Rameau composed little that seems to mean much to 20th century listeners. The trouble is that most modern tastes tend to find his music rather bloodless. Last night the Concert Opera Association restored his opera "Castor et Pollux," in what was claimed to be the first American performance. It is a long and ambitious opera with a subject curiously akin to the Orpheus and Eurydice legend. Rameau's music to all this is stately, dignified and often beautiful. What it lacks, au fond, is imagination -- harmonic and melodic. Hardly a trace of passion ruffles its prevailing serenity. Melodies rise and fall, but are curiously unmoving. The rhythms tend to run along in unvaried manner. The recitatives are rather monotonous. Whatever beauty the score has lies in its intelligence and clarity, its Gallic "point." Obviously the work of a superior musician, "Castor et Pollux" just misses greatness for want of breadth.

*Dardanus*

Dardanus contains more first rate music, and of greater variety, than any other work of Rameau except perhaps "Les Fetes d'****." It is regrettable that so alien a plot should overshadow such riches and should lock them up in a prison which not even Venus can open. "Castor et Pollux" and "Hippolyte et Aricie" have in their themes enough dramatic stuff to make revivals possible, but "Dardanus" is a MUSICIAN'S OPERA, and operas that appeal only to musicians remain within their scores where not even musicians often seek them out. [.....] Another general feature that remains in one's mind after studying "Dardanus" is its emotional range. From the extreme dreaminess of the original act 4, the tragic laments of Iphise and, in 1744, of Dardanus, on the one hand, to the martial or demonic power of the duet in act 1, the magicians' chorus, the fury chorus 'Dardanus gemit' and Antenor's 'Le despoirs et la rage' in the new act 3, on the other, there runs a tremendous range of feeling and all points along the scale are marked by first rate music [.....] It is deplorable that so much life and beauty should lie unknown, and one wonders whether a modern version, based on that of 1744 but incorporating some of the best parts from the earlier score (1739) which Rameau omitted, could not be put together.

*Hippolyte et Aricie*

Is "Hippolyte et Aricie", as William Christie declares, indeed 'the most powerful and engaging' of all his (or anyone else's) tragedies-lyriques? To my mind there is more profound expression of loss and despair in both Castor et Pollux and Dardanus, a more radiant combination of solo and choral voices in Zoroastre, instrumental refinement yet more exquisite and varied in Les Indes galantes, melding of dance and drama still more innovative in Les Boreades: but the sum total of "Hippolyte" --- in which a meeting was contrived between the Racine-inherited plot and a musico-dramatic form descended from Lully that brought renewal and reinvigoration to both --- is a cohesiveness of style and subject-matter, form and content that *no other Rameau opera can equal.*

No other divertissement of Rameau [in Act 3 of "Hippolyte et Aricie"] presents music so strong, so broadly conceived and so varied. It consists in a chorus, two danced airs and two rigadoons, the second of which is repeated by a singer. The chorus "Que ce rivage retentisse" is unique in his operas. It is not his most dramatic chorus but his most spacious and most sustained, and the most highly developed example of contrapuntal writing in them. The dramatist gives way to the pure musician and the result is some hundred and sixty bars of choral writing recalling Handel at his biggest, with a rhythm firm and square from start to finish.

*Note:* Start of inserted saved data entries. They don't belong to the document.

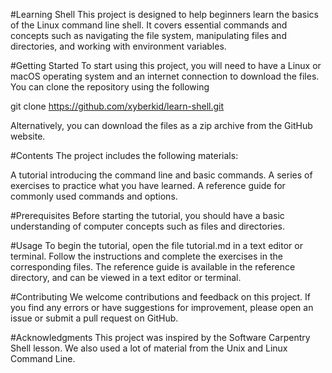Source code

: #Learning Shell
This project is designed to help beginners learn the basics of the Linux command line shell. It covers essential commands and concepts such as navigating the file system, manipulating files and directories, and working with environment variables.

#Getting Started
To start using this project, you will need to have a Linux or macOS operating system and an internet connection to download the files.
You can clone the repository using the following

git clone https://github.com/xyberkid/learn-shell.git

Alternatively, you can download the files as a zip archive from the GitHub website.

#Contents
The project includes the following materials:

A tutorial introducing the command line and basic commands.
A series of exercises to practice what you have learned.
A reference guide for commonly used commands and options.

#Prerequisites
Before starting the tutorial, you should have a basic understanding of computer concepts such as files and directories.

#Usage
To begin the tutorial, open the file tutorial.md in a text editor or terminal. Follow the instructions and complete the exercises in the corresponding files.
The reference guide is available in the reference directory, and can be viewed in a text editor or terminal.

#Contributing
We welcome contributions and feedback on this project. If you find any errors or have suggestions for improvement, please open an issue or submit a pull request on GitHub.

#Acknowledgments
This project was inspired by the Software Carpentry Shell lesson. We also used a lot of material from the Unix and Linux Command Line.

If I were asked to point out a portion of Rameau's work which gave the fullest picture of his musical powers I should not hesitate to name this act. We have in it a masterpiece of each of the three sides in which he excels: arioso, chorus and dance. The greatest depth of feeling, not only in Rameau but in all French classical opera, is found in its soliloquies, "the final and most organic development of recitative. The French are unwilling to give dramatic airs a purely musical rhythm. The secret ideal is that the melody of these airs should draw as near as possible to the movement of impassioned speech."[.....] Of the chorus I have spoken at length. The first sailors' air and the rigaudons though less outstanding than chorus and monologue, are nevertheless examples of Rameau's dances at their best, in their union of compelling rhythm and emotional strength. For sheer splendour and might no divertissement surpasses the fete with which Theseus' unhappy return is welcomed..... All Rameau, of course, is not there, but what is present is so essential and so superb that it is *the finest summary of his work that one can find*

-----

Question:

Do you have a personal favorite Rameau opera?


----------



## Speranza (Nov 22, 2014)

Unfortunately I haven't seen the ones you're referring to, I have only seen Les Boreades, Zorastre, Les Paladins and Les Indes galantes and this was all awhile ago due to Rameau not coming round on TV much. My favourite being Les Indes galantes which I admit could have been influenced by the fact it was a brilliant production from Opera de Paris from 2004. It is my favourite because it has absolutely beautiful music and it held my attention all the way through, which with baroque ,though I do love it and Rameau in particular, can be a problem whether it is the slightly formulaic plots or occasionally the dry music and lets not forget the length! 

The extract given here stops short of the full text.